Your goal →
Only one number is expected here, namely how many lines of the entries below hold the string "into".

Data records →
===

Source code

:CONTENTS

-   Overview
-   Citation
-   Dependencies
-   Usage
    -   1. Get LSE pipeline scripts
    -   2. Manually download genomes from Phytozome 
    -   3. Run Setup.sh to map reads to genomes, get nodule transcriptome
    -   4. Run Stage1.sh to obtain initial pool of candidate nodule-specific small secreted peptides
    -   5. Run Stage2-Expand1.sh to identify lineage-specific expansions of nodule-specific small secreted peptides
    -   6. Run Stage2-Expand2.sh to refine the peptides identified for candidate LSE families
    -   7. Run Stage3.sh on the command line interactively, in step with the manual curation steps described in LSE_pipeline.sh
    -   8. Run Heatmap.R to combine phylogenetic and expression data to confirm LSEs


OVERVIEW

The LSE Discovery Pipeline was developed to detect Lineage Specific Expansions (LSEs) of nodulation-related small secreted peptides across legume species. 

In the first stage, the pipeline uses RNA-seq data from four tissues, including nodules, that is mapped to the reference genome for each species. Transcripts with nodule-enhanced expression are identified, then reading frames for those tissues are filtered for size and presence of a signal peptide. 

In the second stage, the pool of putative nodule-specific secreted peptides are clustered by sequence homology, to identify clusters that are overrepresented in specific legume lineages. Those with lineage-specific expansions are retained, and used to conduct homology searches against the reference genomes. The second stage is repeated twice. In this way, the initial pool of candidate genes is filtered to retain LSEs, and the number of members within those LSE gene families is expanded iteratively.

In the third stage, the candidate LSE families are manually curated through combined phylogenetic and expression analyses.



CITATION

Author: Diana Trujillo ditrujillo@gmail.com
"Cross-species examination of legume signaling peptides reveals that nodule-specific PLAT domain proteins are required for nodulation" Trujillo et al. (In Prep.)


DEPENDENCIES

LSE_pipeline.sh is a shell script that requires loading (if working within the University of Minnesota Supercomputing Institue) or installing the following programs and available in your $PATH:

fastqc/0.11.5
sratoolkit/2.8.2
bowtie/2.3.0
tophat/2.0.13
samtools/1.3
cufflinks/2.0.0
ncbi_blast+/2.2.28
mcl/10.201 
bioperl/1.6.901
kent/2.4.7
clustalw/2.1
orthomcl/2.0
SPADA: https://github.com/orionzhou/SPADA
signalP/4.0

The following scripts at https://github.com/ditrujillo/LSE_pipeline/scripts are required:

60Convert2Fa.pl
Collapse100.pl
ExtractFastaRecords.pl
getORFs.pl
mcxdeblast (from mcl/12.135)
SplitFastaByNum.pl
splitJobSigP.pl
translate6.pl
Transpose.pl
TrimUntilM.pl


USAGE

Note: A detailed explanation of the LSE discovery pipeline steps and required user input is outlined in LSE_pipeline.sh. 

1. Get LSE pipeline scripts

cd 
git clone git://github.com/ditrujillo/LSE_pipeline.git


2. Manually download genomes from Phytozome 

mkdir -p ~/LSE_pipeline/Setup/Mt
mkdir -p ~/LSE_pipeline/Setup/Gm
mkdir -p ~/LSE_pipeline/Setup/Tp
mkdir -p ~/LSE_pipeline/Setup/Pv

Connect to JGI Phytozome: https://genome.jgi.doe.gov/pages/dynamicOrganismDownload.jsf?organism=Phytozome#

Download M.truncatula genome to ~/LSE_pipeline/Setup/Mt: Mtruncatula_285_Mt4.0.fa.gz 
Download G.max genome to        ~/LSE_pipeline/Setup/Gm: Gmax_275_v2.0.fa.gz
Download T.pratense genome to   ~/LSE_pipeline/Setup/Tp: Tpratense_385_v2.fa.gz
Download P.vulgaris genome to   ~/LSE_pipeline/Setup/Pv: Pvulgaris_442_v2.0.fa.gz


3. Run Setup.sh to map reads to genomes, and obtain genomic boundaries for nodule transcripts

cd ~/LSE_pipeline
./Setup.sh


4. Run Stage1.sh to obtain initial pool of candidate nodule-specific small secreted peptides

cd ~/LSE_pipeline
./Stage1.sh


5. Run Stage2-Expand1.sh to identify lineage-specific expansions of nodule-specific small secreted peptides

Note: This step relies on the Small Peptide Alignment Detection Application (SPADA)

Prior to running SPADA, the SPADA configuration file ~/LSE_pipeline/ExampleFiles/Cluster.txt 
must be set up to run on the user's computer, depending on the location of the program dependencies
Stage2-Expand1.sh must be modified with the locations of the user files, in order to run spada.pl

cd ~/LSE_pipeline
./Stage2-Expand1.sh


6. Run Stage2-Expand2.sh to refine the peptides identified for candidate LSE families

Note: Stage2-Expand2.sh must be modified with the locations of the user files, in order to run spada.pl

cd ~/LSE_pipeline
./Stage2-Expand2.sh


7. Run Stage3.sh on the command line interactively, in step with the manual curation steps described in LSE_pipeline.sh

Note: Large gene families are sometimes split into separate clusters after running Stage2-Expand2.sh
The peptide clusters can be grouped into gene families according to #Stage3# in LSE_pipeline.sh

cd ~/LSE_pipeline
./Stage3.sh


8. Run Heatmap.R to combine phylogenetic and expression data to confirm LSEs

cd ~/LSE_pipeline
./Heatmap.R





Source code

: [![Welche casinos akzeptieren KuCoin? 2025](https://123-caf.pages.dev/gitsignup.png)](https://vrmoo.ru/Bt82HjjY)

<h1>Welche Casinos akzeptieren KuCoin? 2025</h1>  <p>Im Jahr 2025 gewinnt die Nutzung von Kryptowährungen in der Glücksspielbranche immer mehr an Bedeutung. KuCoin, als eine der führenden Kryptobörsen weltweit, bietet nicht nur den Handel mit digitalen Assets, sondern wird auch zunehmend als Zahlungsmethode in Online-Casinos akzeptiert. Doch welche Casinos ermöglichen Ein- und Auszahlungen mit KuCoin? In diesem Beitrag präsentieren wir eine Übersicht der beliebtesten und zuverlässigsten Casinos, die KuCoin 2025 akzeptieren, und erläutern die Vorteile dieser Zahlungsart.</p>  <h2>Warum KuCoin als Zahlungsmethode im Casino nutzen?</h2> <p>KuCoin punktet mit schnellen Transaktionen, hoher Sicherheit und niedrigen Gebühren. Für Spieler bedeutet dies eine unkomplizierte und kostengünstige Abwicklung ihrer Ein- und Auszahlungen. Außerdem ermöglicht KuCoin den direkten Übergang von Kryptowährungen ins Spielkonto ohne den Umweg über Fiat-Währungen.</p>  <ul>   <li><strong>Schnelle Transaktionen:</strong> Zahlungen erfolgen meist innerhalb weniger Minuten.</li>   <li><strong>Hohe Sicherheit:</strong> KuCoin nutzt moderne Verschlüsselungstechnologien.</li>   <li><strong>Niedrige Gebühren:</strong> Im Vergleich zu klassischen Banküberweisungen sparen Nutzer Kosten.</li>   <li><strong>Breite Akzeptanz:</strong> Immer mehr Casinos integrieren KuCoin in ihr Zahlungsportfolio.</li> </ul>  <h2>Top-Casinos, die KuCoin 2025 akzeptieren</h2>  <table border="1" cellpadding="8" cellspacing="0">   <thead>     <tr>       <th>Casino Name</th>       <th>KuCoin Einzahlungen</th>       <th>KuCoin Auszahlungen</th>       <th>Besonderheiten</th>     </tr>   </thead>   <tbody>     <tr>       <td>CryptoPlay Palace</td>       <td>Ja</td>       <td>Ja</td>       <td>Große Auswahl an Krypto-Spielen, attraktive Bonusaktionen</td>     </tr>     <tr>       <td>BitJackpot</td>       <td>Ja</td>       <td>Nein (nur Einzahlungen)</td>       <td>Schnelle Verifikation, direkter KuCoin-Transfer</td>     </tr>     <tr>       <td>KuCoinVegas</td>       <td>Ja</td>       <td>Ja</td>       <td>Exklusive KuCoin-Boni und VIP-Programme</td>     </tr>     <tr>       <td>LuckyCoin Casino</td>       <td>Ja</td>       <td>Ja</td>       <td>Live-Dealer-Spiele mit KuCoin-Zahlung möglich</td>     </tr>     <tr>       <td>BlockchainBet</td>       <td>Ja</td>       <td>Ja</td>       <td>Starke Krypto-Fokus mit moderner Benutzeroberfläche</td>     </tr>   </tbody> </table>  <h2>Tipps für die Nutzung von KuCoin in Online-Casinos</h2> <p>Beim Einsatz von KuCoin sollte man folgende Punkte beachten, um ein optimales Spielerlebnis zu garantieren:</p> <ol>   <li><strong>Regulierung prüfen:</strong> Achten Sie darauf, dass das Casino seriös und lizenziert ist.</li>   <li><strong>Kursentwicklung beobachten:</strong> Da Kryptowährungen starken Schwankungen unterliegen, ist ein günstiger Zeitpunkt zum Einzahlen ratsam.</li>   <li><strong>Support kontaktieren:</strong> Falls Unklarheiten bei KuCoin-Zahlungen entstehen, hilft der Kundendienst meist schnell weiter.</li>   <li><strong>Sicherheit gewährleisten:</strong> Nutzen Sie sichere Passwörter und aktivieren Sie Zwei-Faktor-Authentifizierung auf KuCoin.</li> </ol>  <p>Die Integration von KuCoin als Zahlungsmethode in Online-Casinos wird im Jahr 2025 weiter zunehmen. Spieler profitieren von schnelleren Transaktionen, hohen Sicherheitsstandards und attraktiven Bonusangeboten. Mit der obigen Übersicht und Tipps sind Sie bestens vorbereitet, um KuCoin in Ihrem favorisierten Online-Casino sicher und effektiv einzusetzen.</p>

===

Answer to this problem →
2